BEGIN Dataset excerpts

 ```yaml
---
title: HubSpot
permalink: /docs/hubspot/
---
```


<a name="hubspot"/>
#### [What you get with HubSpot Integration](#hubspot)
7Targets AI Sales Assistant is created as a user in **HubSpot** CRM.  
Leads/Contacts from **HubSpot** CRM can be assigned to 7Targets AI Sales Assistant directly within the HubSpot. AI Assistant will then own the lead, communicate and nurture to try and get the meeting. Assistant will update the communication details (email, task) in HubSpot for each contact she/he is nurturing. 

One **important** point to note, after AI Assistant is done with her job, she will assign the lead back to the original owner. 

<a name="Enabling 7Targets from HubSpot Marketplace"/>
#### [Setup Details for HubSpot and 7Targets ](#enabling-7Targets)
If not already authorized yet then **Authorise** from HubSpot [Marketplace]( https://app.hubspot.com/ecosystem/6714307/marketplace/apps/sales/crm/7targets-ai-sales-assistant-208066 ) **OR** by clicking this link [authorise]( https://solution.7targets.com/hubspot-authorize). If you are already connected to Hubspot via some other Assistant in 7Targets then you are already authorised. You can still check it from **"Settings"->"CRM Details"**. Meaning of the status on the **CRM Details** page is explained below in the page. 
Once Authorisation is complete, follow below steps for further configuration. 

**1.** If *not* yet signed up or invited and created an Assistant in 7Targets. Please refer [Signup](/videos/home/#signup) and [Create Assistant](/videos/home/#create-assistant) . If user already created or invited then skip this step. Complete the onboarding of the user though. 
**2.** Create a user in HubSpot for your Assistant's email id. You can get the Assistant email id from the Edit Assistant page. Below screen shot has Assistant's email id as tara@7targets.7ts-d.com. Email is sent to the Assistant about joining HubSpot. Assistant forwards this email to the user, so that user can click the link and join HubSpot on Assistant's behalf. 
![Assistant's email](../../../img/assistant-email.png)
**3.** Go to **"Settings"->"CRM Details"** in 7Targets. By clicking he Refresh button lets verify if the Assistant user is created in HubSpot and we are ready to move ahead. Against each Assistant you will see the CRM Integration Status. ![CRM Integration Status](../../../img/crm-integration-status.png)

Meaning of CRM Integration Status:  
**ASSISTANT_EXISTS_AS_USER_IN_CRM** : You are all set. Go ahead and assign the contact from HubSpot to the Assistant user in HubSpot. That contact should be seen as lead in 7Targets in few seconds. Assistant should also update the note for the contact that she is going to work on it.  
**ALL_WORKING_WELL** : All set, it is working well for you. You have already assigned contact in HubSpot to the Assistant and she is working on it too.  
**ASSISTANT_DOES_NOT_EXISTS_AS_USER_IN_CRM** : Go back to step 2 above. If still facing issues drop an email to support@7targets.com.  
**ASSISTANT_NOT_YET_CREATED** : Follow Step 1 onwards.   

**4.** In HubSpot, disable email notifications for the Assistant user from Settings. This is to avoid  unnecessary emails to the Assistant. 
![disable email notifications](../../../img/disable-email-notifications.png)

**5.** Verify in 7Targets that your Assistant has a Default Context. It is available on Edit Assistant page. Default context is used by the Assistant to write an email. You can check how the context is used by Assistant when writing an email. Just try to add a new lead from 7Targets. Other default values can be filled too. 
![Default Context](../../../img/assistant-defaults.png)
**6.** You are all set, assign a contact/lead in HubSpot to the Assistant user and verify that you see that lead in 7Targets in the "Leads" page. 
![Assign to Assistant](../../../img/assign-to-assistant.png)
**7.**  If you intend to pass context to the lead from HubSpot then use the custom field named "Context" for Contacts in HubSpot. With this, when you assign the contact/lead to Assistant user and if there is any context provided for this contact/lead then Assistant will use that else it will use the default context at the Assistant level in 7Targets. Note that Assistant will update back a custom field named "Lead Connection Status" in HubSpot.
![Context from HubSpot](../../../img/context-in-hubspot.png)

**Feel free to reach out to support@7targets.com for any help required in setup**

END Dataset excerpts

- [Instructions for the task] What are the lines, exactly as written above, from the line with "Leads/Contacts from **HubSpot**" to the line with "#### [Setup Details", both included? Output only those.

- [Output of the task]
Leads/Contacts from **HubSpot** CRM can be assigned to 7Targets AI Sales Assistant directly within the HubSpot. AI Assistant will then own the lead, communicate and nurture to try and get the meeting. Assistant will update the communication details (email, task) in HubSpot for each contact she/he is nurturing. 

One **important** point to note, after AI Assistant is done with her job, she will assign the lead back to the original owner. 

<a name="Enabling 7Targets from HubSpot Marketplace"/>
#### [Setup Details for HubSpot and 7Targets ](#enabling-7Targets)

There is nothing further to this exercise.